++++ RECORDS PROVIDED ++++

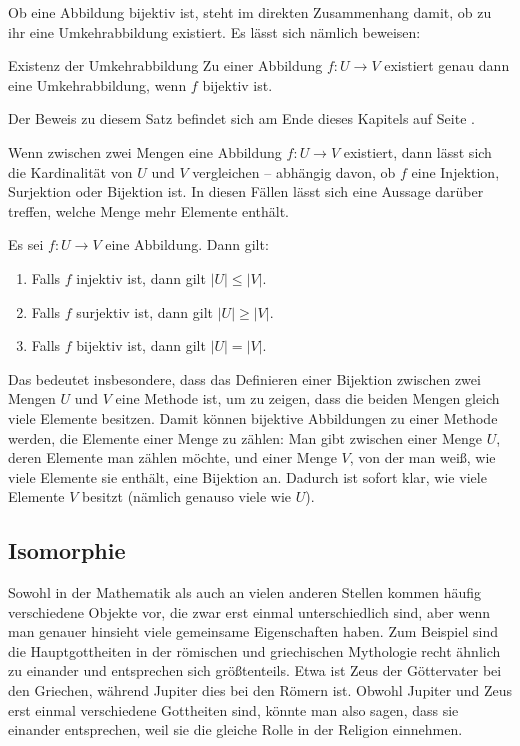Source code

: \documentclass[../../main.tex]{subfiles}
\begin{document}
Ob eine Abbildung bijektiv ist, steht im direkten Zusammenhang damit, ob zu ihr eine Umkehrabbildung existiert. Es lässt sich nämlich beweisen:

\begin{theorem}{Existenz der Umkehrabbildung}
    Zu einer Abbildung $f\colon U\rightarrow V$ existiert genau dann eine Umkehrabbildung, wenn $f$ bijektiv ist.
\end{theorem}

Der Beweis zu diesem Satz befindet sich am Ende dieses Kapitels auf Seite \pageref{proof:existenceOfInverseMap}.

Wenn zwischen zwei Mengen eine Abbildung $f\colon U\rightarrow V$ existiert, dann lässt sich die Kardinalität von $U$ und $V$ vergleichen -- abhängig davon, ob $f$ eine Injektion, Surjektion oder Bijektion ist. In diesen Fällen lässt sich eine Aussage darüber treffen, welche Menge mehr Elemente enthält.

\begin{theorem}{}
    Es sei $f\colon U\rightarrow V$ eine Abbildung. Dann gilt:
    \begin{enumerate}
        \item Falls $f$ injektiv ist, dann gilt $|U|\leq |V|$.
        \item Falls $f$ surjektiv ist, dann gilt $|U|\geq |V|$.
        \item Falls $f$ bijektiv ist, dann gilt $|U|=|V|$.
    \end{enumerate}
\end{theorem}

Das bedeutet insbesondere, dass das Definieren einer Bijektion zwischen zwei Mengen $U$ und $V$ eine Methode ist, um zu zeigen, dass die beiden Mengen gleich viele Elemente besitzen. Damit können bijektive Abbildungen zu einer Methode werden, die Elemente einer Menge zu zählen: Man gibt zwischen einer Menge $U$, deren Elemente man zählen möchte, und einer Menge $V$, von der man weiß, wie viele Elemente sie enthält, eine Bijektion an. Dadurch ist sofort klar, wie viele Elemente $V$ besitzt (nämlich genauso viele wie $U$).

\subsection*{Isomorphie}
Sowohl in der Mathematik als auch an vielen anderen Stellen kommen häufig verschiedene Objekte vor, die zwar erst einmal unterschiedlich sind, aber wenn man genauer hinsieht viele gemeinsame Eigenschaften haben. Zum Beispiel sind die Hauptgottheiten in der römischen und griechischen Mythologie recht ähnlich zu einander und entsprechen sich größtenteils. Etwa ist Zeus der Göttervater bei den Griechen, während Jupiter dies bei den Römern ist. Obwohl Jupiter und Zeus erst einmal verschiedene Gottheiten sind, könnte man also sagen, dass sie einander entsprechen, weil sie die gleiche Rolle in der Religion einnehmen.
\end{document}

++++

Start at the line containing "Sowohl in der" and copy each line through the last one in the records, exactly and with nothing added.

Sowohl in der Mathematik als auch an vielen anderen Stellen kommen häufig verschiedene Objekte vor, die zwar erst einmal unterschiedlich sind, aber wenn man genauer hinsieht viele gemeinsame Eigenschaften haben. Zum Beispiel sind die Hauptgottheiten in der römischen und griechischen Mythologie recht ähnlich zu einander und entsprechen sich größtenteils. Etwa ist Zeus der Göttervater bei den Griechen, während Jupiter dies bei den Römern ist. Obwohl Jupiter und Zeus erst einmal verschiedene Gottheiten sind, könnte man also sagen, dass sie einander entsprechen, weil sie die gleiche Rolle in der Religion einnehmen.
\end{document}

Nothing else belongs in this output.